Exercise objective: Your task is to copy the records that follow exactly, minus any images.

────────────────────

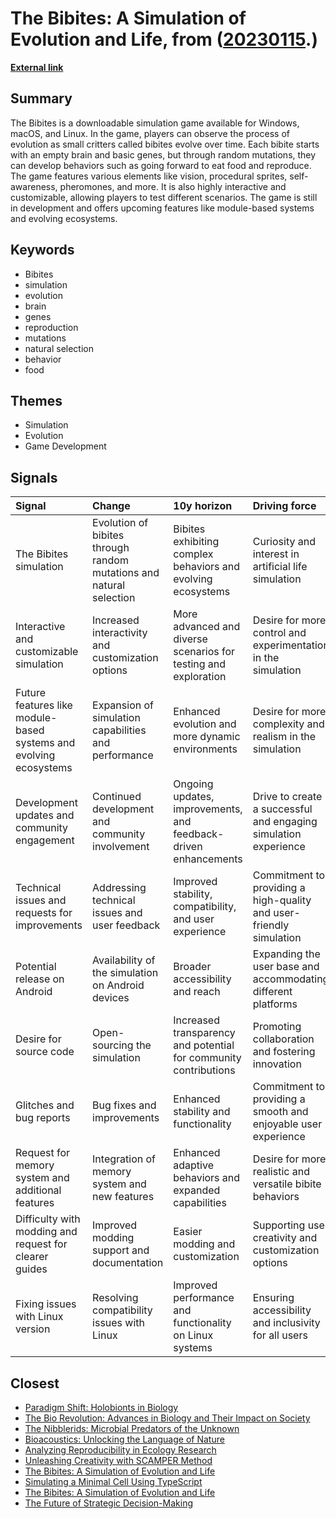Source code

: # __The Bibites: A Simulation of Evolution and Life__, from ([20230115](https://kghosh.substack.com/p/20230115).)

__[External link](https://leocaussan.itch.io/the-bibites)__



## Summary

The Bibites is a downloadable simulation game available for Windows, macOS, and Linux. In the game, players can observe the process of evolution as small critters called bibites evolve over time. Each bibite starts with an empty brain and basic genes, but through random mutations, they can develop behaviors such as going forward to eat food and reproduce. The game features various elements like vision, procedural sprites, self-awareness, pheromones, and more. It is also highly interactive and customizable, allowing players to test different scenarios. The game is still in development and offers upcoming features like module-based systems and evolving ecosystems.

## Keywords

* Bibites
* simulation
* evolution
* brain
* genes
* reproduction
* mutations
* natural selection
* behavior
* food

## Themes

* Simulation
* Evolution
* Game Development

## Signals

| Signal                                                            | Change                                                              | 10y horizon                                                      | Driving force                                                       |
|:------------------------------------------------------------------|:--------------------------------------------------------------------|:-----------------------------------------------------------------|:--------------------------------------------------------------------|
| The Bibites simulation                                            | Evolution of bibites through random mutations and natural selection | Bibites exhibiting complex behaviors and evolving ecosystems     | Curiosity and interest in artificial life simulation                |
| Interactive and customizable simulation                           | Increased interactivity and customization options                   | More advanced and diverse scenarios for testing and exploration  | Desire for more control and experimentation in the simulation       |
| Future features like module-based systems and evolving ecosystems | Expansion of simulation capabilities and performance                | Enhanced evolution and more dynamic environments                 | Desire for more complexity and realism in the simulation            |
| Development updates and community engagement                      | Continued development and community involvement                     | Ongoing updates, improvements, and feedback-driven enhancements  | Drive to create a successful and engaging simulation experience     |
| Technical issues and requests for improvements                    | Addressing technical issues and user feedback                       | Improved stability, compatibility, and user experience           | Commitment to providing a high-quality and user-friendly simulation |
| Potential release on Android                                      | Availability of the simulation on Android devices                   | Broader accessibility and reach                                  | Expanding the user base and accommodating different platforms       |
| Desire for source code                                            | Open-sourcing the simulation                                        | Increased transparency and potential for community contributions | Promoting collaboration and fostering innovation                    |
| Glitches and bug reports                                          | Bug fixes and improvements                                          | Enhanced stability and functionality                             | Commitment to providing a smooth and enjoyable user experience      |
| Request for memory system and additional features                 | Integration of memory system and new features                       | Enhanced adaptive behaviors and expanded capabilities            | Desire for more realistic and versatile bibite behaviors            |
| Difficulty with modding and request for clearer guides            | Improved modding support and documentation                          | Easier modding and customization                                 | Supporting user creativity and customization options                |
| Fixing issues with Linux version                                  | Resolving compatibility issues with Linux                           | Improved performance and functionality on Linux systems          | Ensuring accessibility and inclusivity for all users                |

## Closest

* [Paradigm Shift: Holobionts in Biology](99e803820e0c09fbc3163a5a26ff49bb)
* [The Bio Revolution: Advances in Biology and Their Impact on Society](62a5bae52266a680c6a13bd3ef8dc48c)
* [The Nibblerids: Microbial Predators of the Unknown](279ad1b21581f6a15ca206621c443c6d)
* [Bioacoustics: Unlocking the Language of Nature](db2690cf7530366ddf6f9606b830f782)
* [Analyzing Reproducibility in Ecology Research](6ca0eb61f6679e513cde2fa1b3637de7)
* [Unleashing Creativity with SCAMPER Method](0e850e13ca65ce51de13cd4e0ec85861)
* [The Bibites: A Simulation of Evolution and Life](4dd15e16ec507f1ae3827f8be14dde98)
* [Simulating a Minimal Cell Using TypeScript](c95c67faf6b15cb5595e1d7caa1b8e48)
* [The Bibites: A Simulation of Evolution and Life](4dd15e16ec507f1ae3827f8be14dde98)
* [The Future of Strategic Decision-Making](c474eac8117547a89cac2c805652df9c)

────────────────────

Answer area:
Source code

: # __The Bibites: A Simulation of Evolution and Life__, from ([20230115](https://kghosh.substack.com/p/20230115).)

__[External link](https://leocaussan.itch.io/the-bibites)__



## Summary

The Bibites is a downloadable simulation game available for Windows, macOS, and Linux. In the game, players can observe the process of evolution as small critters called bibites evolve over time. Each bibite starts with an empty brain and basic genes, but through random mutations, they can develop behaviors such as going forward to eat food and reproduce. The game features various elements like vision, procedural sprites, self-awareness, pheromones, and more. It is also highly interactive and customizable, allowing players to test different scenarios. The game is still in development and offers upcoming features like module-based systems and evolving ecosystems.

## Keywords

* Bibites
* simulation
* evolution
* brain
* genes
* reproduction
* mutations
* natural selection
* behavior
* food

## Themes

* Simulation
* Evolution
* Game Development

## Signals

| Signal                                                            | Change                                                              | 10y horizon                                                      | Driving force                                                       |
|:------------------------------------------------------------------|:--------------------------------------------------------------------|:-----------------------------------------------------------------|:--------------------------------------------------------------------|
| The Bibites simulation                                            | Evolution of bibites through random mutations and natural selection | Bibites exhibiting complex behaviors and evolving ecosystems     | Curiosity and interest in artificial life simulation                |
| Interactive and customizable simulation                           | Increased interactivity and customization options                   | More advanced and diverse scenarios for testing and exploration  | Desire for more control and experimentation in the simulation       |
| Future features like module-based systems and evolving ecosystems | Expansion of simulation capabilities and performance                | Enhanced evolution and more dynamic environments                 | Desire for more complexity and realism in the simulation            |
| Development updates and community engagement                      | Continued development and community involvement                     | Ongoing updates, improvements, and feedback-driven enhancements  | Drive to create a successful and engaging simulation experience     |
| Technical issues and requests for improvements                    | Addressing technical issues and user feedback                       | Improved stability, compatibility, and user experience           | Commitment to providing a high-quality and user-friendly simulation |
| Potential release on Android                                      | Availability of the simulation on Android devices                   | Broader accessibility and reach                                  | Expanding the user base and accommodating different platforms       |
| Desire for source code                                            | Open-sourcing the simulation                                        | Increased transparency and potential for community contributions | Promoting collaboration and fostering innovation                    |
| Glitches and bug reports                                          | Bug fixes and improvements                                          | Enhanced stability and functionality                             | Commitment to providing a smooth and enjoyable user experience      |
| Request for memory system and additional features                 | Integration of memory system and new features                       | Enhanced adaptive behaviors and expanded capabilities            | Desire for more realistic and versatile bibite behaviors            |
| Difficulty with modding and request for clearer guides            | Improved modding support and documentation                          | Easier modding and customization                                 | Supporting user creativity and customization options                |
| Fixing issues with Linux version                                  | Resolving compatibility issues with Linux                           | Improved performance and functionality on Linux systems          | Ensuring accessibility and inclusivity for all users                |

## Closest

* [Paradigm Shift: Holobionts in Biology](99e803820e0c09fbc3163a5a26ff49bb)
* [The Bio Revolution: Advances in Biology and Their Impact on Society](62a5bae52266a680c6a13bd3ef8dc48c)
* [The Nibblerids: Microbial Predators of the Unknown](279ad1b21581f6a15ca206621c443c6d)
* [Bioacoustics: Unlocking the Language of Nature](db2690cf7530366ddf6f9606b830f782)
* [Analyzing Reproducibility in Ecology Research](6ca0eb61f6679e513cde2fa1b3637de7)
* [Unleashing Creativity with SCAMPER Method](0e850e13ca65ce51de13cd4e0ec85861)
* [The Bibites: A Simulation of Evolution and Life](4dd15e16ec507f1ae3827f8be14dde98)
* [Simulating a Minimal Cell Using TypeScript](c95c67faf6b15cb5595e1d7caa1b8e48)
* [The Bibites: A Simulation of Evolution and Life](4dd15e16ec507f1ae3827f8be14dde98)
* [The Future of Strategic Decision-Making](c474eac8117547a89cac2c805652df9c)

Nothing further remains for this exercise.